Is “Cloud Cost Optimization” Just a Lazy Game of Deleting Old Snapshots?

I still remember the Monday morning meeting from a few years back. Our cloud bill had jumped by an extra $8,000 that month, and the finance team wanted answers. I spent the next four hours digging through Cost Explorer, and the culprit was as mundane as it was infuriating: thousands of orphaned EBS snapshots. They came from a frantic migration project six months prior. The engineers who created them had since moved to other teams, leaving these tiny, accumulating costs behind like digital breadcrumbs. It felt less like engineering and more like digital archaeology. That’s when I realized the Reddit thread I saw last week hit the nail on the head; for too many teams, “cost optimization” has become a reactive, soul-crushing game of Whac-A-Mole with old snapshots.

So, Why Does This Keep Happening?

It’s simple: a fundamental lack of ownership and automation. Snapshots are the ultimate “fire-and-forget” resource. A developer is about to do something risky to prod-db-01. What’s the first thing they do? “I’ll just take a quick snapshot, just in case.” That “just in case” moment is where the problem starts. There’s rarely a ticket, no formal process, and certainly no automated cleanup schedule attached to that one-off action. It’s a cheap insurance policy at the moment, but hundreds of these policies, forgotten over months, add up to a significant premium on your bill.

The root cause isn’t malice; it’s friction. The path of least resistance is to create the snapshot and move on. The path of creating a lifecycle policy, setting a reminder, or adding tags feels like extra work when you’re under pressure to ship a feature. So, the snapshots sit there, detached from their original purpose, their parent AMI, and the person who created them.

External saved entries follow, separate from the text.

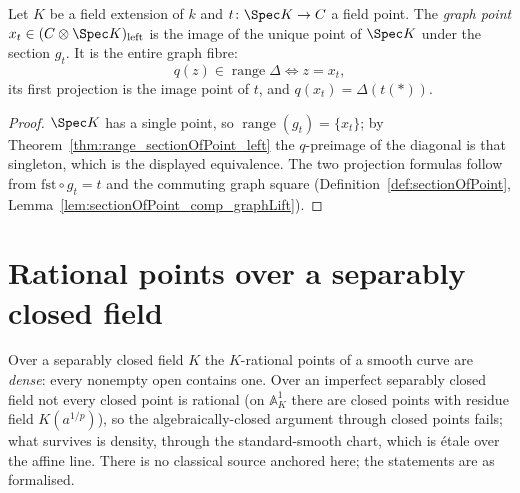 \begin{definition}
  \label{def:graphPoint}
  \leanok
  Let \(K\) be a field extension of \(k\) and \(t \colon \Spec K \to C\) a field point. The
  \emph{graph point} \(x_t \in (C \otimes \Spec K)_{\mathrm{left}}\) is the image of the
  unique point of \(\Spec K\) under the section \(g_t\). It is the entire graph fibre:
  \[
    q(z) \in \operatorname{range}\Delta \iff z = x_t ,
  \]
  its first projection is the image point of \(t\), and \(q(x_t) = \Delta(t(\ast))\).
\end{definition}
\begin{proof}
  \leanok
  \(\Spec K\) has a single point, so
  \(\operatorname{range}(g_t) = \{x_t\}\); by
  Theorem~\ref{thm:range_sectionOfPoint_left} the \(q\)-preimage of the diagonal is that
  singleton, which is the displayed equivalence. The two projection formulas follow from
  \(\mathrm{fst} \circ g_t = t\) and the commuting graph square
  (Definition~\ref{def:sectionOfPoint},
  Lemma~\ref{lem:sectionOfPoint_comp_graphLift}).
\end{proof}

\section{Rational points over a separably closed field}
\label{sec:separablyClosedPoints}

Over a separably closed field \(K\) the \(K\)-rational points of a smooth curve are
\emph{dense}: every nonempty open contains one. Over an imperfect separably closed field
not every closed point is rational (on \(\mathbb{A}^1_K\) there are closed points with residue
field \(K(a^{1/p})\)), so the algebraically-closed argument through closed points fails;
what survives is density, through the standard-smooth chart, which is \'etale over the
affine line. There is no classical source anchored here; the statements are as formalised.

Three Levels of Fighting Back

You can’t just tell people to “be better.” You need to implement systems. Here’s my playbook, from the immediate triage to the long-term cure.

1. The Triage: The “Stop the Bleeding” Script

This is the quick and dirty fix. You’ve got a budget meeting tomorrow, and you need to show you’re taking action. You write a script to find the most obvious offenders: old, untagged snapshots.

Pro Tip: Always run these scripts in dry-run mode first! You do not want to be the person who accidentally deletes the only backup of a critical pre-production database because your script was too aggressive.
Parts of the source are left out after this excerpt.